Returns a GeoSeries of geometries representing all points within a given distance of each geometric object.

More information on buffer can be found here. buffer

# note on the projected CRS before calculating buffer
# otherwise you will see this warning: 
# UserWarning: Geometry is in a geographic CRS. Results from 'centroid' are likely incorrect. 
# Use 'GeoSeries.to_crs()' to re-project geometries to a projected CRS before this operation.

# create a new geodataframe for the buffer polygon
# unit of buffer distance depends on the projected CRS, for epsg3857 it is meter
country_buffer = gpd.GeoDataFrame(geometry=country_boundary.to_crs('epsg:3857').geometry.buffer(20000))

# a inner join of point earthquake data with the buffer polygon
country_buffer_earthquakes = df_earthquakes.sjoin(country_buffer.to_crs(df_earthquakes.crs), how="inner", predicate="within")

# get the row count of the dataframe after buffer
len(country_buffer_earthquakes)
# plot earthquake data of the specific country within the 20km buffer
country_buffer_earthquakes.plot(ax=country_buffer.to_crs('epsg:4326').plot(figsize=(12, 8)), marker='o', color='red', markersize=12)

2 - Plotting with Folium#

Folium builds on the data wrangling strengths of the Python ecosystem and the mapping strengths of the leaflet.js library. This allows you to manipulate your data in Geopandas and visualize it on a Leaflet map via Folium.

More information on Folium can be found here.

2.1 - Leaflet#

Leaflet is the leading open-source JavaScript library for mobile-friendly interactive maps. For more information, docs and tutorials, check out the official website.

leaflet

2.2 - Installation#

Folium should be already installed.
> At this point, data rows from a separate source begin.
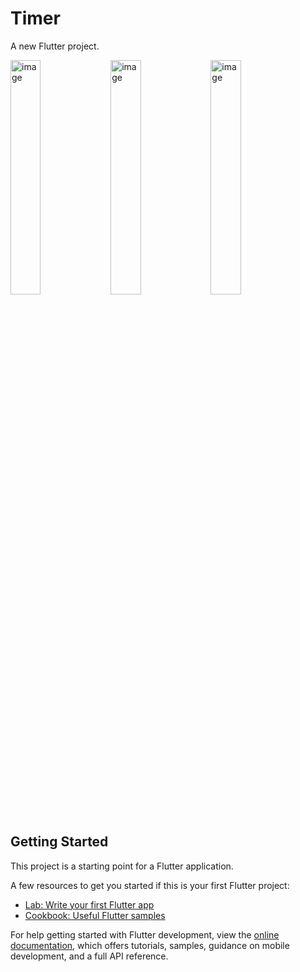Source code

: # Timer

A new Flutter project.

<img width="31%" alt="image" src="https://github.com/gisellekim/flutter-WebComic/assets/69022097/47ce8ebf-b541-4069-ba6b-2733329ccf8f">
<img width="31%" alt="image" src="https://github.com/gisellekim/flutter-WebComic/assets/69022097/b3a3a172-4ee4-4eb8-8cdc-ef496121b98b">
<img width="31%" alt="image" src="https://github.com/gisellekim/flutter-WebComic/assets/69022097/4b2ba51f-bf76-489c-88de-11023a7a9b35">

## Getting Started

This project is a starting point for a Flutter application.

A few resources to get you started if this is your first Flutter project:

- [Lab: Write your first Flutter app](https://docs.flutter.dev/get-started/codelab)
- [Cookbook: Useful Flutter samples](https://docs.flutter.dev/cookbook)

For help getting started with Flutter development, view the
[online documentation](https://docs.flutter.dev/), which offers tutorials,
samples, guidance on mobile development, and a full API reference.
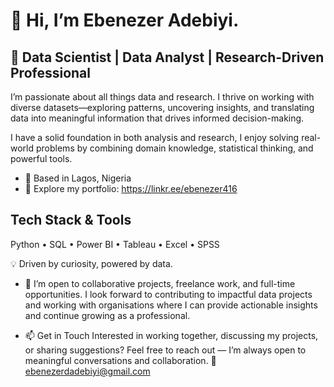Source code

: # 👋 Hi, I’m Ebenezer Adebiyi. 
## 👀  Data Scientist  | Data Analyst  | Research-Driven Professional

I’m passionate about all things data and research. I thrive on working with diverse datasets—exploring patterns, uncovering insights, and translating data into meaningful information that drives informed decision-making.

I have a solid foundation in both analysis and research, I enjoy solving real-world problems by combining domain knowledge, statistical thinking, and powerful tools.
 - 📍 Based in Lagos, Nigeria
 - 🔗 Explore my portfolio:  https://linkr.ee/ebenezer416 
 
 ##  Tech Stack & Tools
 Python • SQL • Power BI • Tableau • Excel  • SPSS
 
💡 Driven by curiosity, powered by data.

- 💞️ I’m open to collaborative projects, freelance work, and full-time opportunities. I look forward to contributing to impactful data projects and working with organisations where I can provide actionable insights and continue growing as a professional.


- 📫 Get in Touch
Interested in working together, discussing my projects, or sharing suggestions?
Feel free to reach out — I’m always open to meaningful conversations and collaboration.
📧 ebenezerdadebiyi@gmail.com
<!---
Awaitingprof/Awaitingprof is a ✨ special ✨ repository because its `README.md` (this file) appears on your GitHub profile.
You can click the Preview link to take a look at your changes.
--->
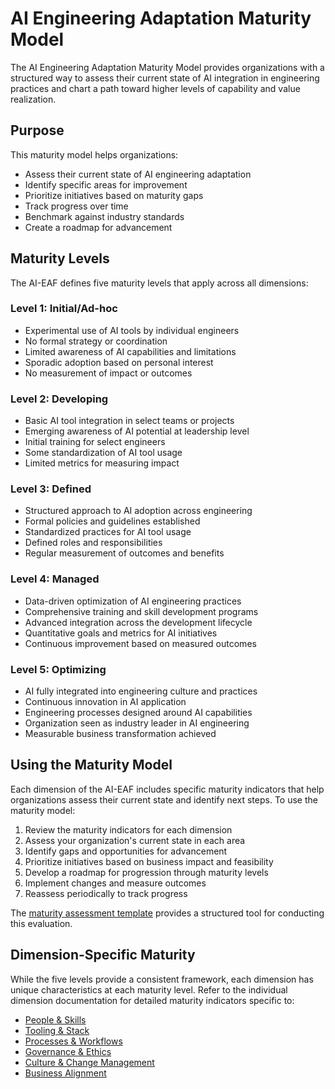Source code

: # AI Engineering Adaptation Maturity Model

The AI Engineering Adaptation Maturity Model provides organizations with a structured way to assess their current state of AI integration in engineering practices and chart a path toward higher levels of capability and value realization.

## Purpose

This maturity model helps organizations:
- Assess their current state of AI engineering adaptation
- Identify specific areas for improvement
- Prioritize initiatives based on maturity gaps
- Track progress over time
- Benchmark against industry standards
- Create a roadmap for advancement

## Maturity Levels

The AI-EAF defines five maturity levels that apply across all dimensions:

### Level 1: Initial/Ad-hoc
- Experimental use of AI tools by individual engineers
- No formal strategy or coordination
- Limited awareness of AI capabilities and limitations
- Sporadic adoption based on personal interest
- No measurement of impact or outcomes

### Level 2: Developing
- Basic AI tool integration in select teams or projects
- Emerging awareness of AI potential at leadership level
- Initial training for select engineers
- Some standardization of AI tool usage
- Limited metrics for measuring impact

### Level 3: Defined
- Structured approach to AI adoption across engineering
- Formal policies and guidelines established
- Standardized practices for AI tool usage
- Defined roles and responsibilities
- Regular measurement of outcomes and benefits

### Level 4: Managed
- Data-driven optimization of AI engineering practices
- Comprehensive training and skill development programs
- Advanced integration across the development lifecycle
- Quantitative goals and metrics for AI initiatives
- Continuous improvement based on measured outcomes

### Level 5: Optimizing
- AI fully integrated into engineering culture and practices
- Continuous innovation in AI application
- Engineering processes designed around AI capabilities
- Organization seen as industry leader in AI engineering
- Measurable business transformation achieved

## Using the Maturity Model

Each dimension of the AI-EAF includes specific maturity indicators that help organizations assess their current state and identify next steps. To use the maturity model:

1. Review the maturity indicators for each dimension
2. Assess your organization's current state in each area
3. Identify gaps and opportunities for advancement
4. Prioritize initiatives based on business impact and feasibility
5. Develop a roadmap for progression through maturity levels
6. Implement changes and measure outcomes
7. Reassess periodically to track progress

The [maturity assessment template](/templates/maturity-assessment-template.md) provides a structured tool for conducting this evaluation.

## Dimension-Specific Maturity

While the five levels provide a consistent framework, each dimension has unique characteristics at each maturity level. Refer to the individual dimension documentation for detailed maturity indicators specific to:

- [People & Skills](/dimensions/people-skills.md)
- [Tooling & Stack](/dimensions/tooling-stack.md)
- [Processes & Workflows](/dimensions/processes-workflows.md)
- [Governance & Ethics](/dimensions/governance-ethics.md)
- [Culture & Change Management](/dimensions/culture-change.md)
- [Business Alignment](/dimensions/business-alignment.md)
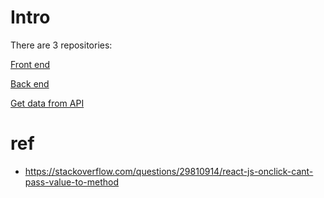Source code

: # Intro

There are 3 repositories:

[Front end](https://github.com/kenpeter/melresfront)

[Back end](https://github.com/kenpeter/melresback)

[Get data from API](https://github.com/kenpeter/melres)



# ref
* https://stackoverflow.com/questions/29810914/react-js-onclick-cant-pass-value-to-method

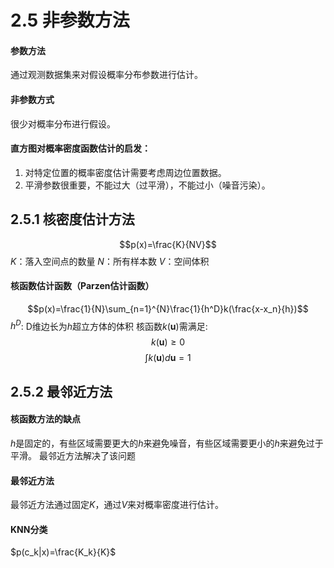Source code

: # 2.5 非参数方法
#### 参数方法
通过观测数据集来对假设概率分布参数进行估计。
#### 非参数方式
很少对概率分布进行假设。
#### 直方图对概率密度函数估计的启发：
1. 对特定位置的概率密度估计需要考虑周边位置数据。
2. 平滑参数很重要，不能过大（过平滑），不能过小（噪音污染）。
## 2.5.1 核密度估计方法
$$p(x)=\frac{K}{NV}$$
$K$：落入空间点的数量
$N$：所有样本数
$V$：空间体积
#### 核函数估计函数（Parzen估计函数）
$$p(x)=\frac{1}{N}\sum_{n=1}^{N}\frac{1}{h^D}k(\frac{x-x_n}{h})$$
$h^D$: D维边长为$h$超立方体的体积
核函数$k(\mathbf u)$需满足:
$$k(\mathbf u) \ge 0$$
$$\int k(\mathbf u) d \mathbf u = 1$$
## 2.5.2 最邻近方法
#### 核函数方法的缺点
$h$是固定的，有些区域需要更大的$h$来避免噪音，有些区域需要更小的$h$来避免过于平滑。
最邻近方法解决了该问题
#### 最邻近方法
最邻近方法通过固定$K$，通过$V$来对概率密度进行估计。
#### KNN分类
$p(c_k|x)=\frac{K_k}{K}$
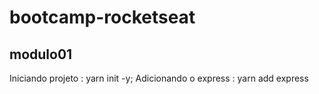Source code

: # bootcamp-rocketseat

## modulo01
  Iniciando projeto           : yarn init -y;
  Adicionando o express       : yarn add express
If you cannot do import folium, try the command: conda install -c conda-forge folium

# get country centroid
centroid = df_countries[df_countries['SOVEREIGNT'] == country_of_interest]

# note on the projected CRS before calculating centroid
# otherwise you will see this warning: 
# UserWarning: Geometry is in a geographic CRS. Results from 'centroid' are likely incorrect. 
# Use 'GeoSeries.to_crs()' to re-project geometries to a projected CRS before this operation.
centroid = country_boundary.to_crs('epsg:3857').centroid.to_crs(country_boundary.crs).iloc[0]
(centroid.y, centroid.x)
import folium

# add a start location and adjust the zoom level
earthquake_map = folium.Map(location=(centroid.y, centroid.x), 
                            zoom_start=5, tiles="OpenStreetMap")

# plot the earthquake data
# circle size is inversely proportional to the depth
for i in range(0, len(country_earthquakes)):
    folium.CircleMarker(location=[country_earthquakes['Latitude'].iloc[i], 
                            country_earthquakes['Longitude'].iloc[i]], color='red',fill=True,
                        radius=100/country_earthquakes['Depth'].iloc[i]).add_to(earthquake_map)
earthquake_map

3 - Submission#

Try the code blocks above, choose a different country to map, and submit the .ipynb file.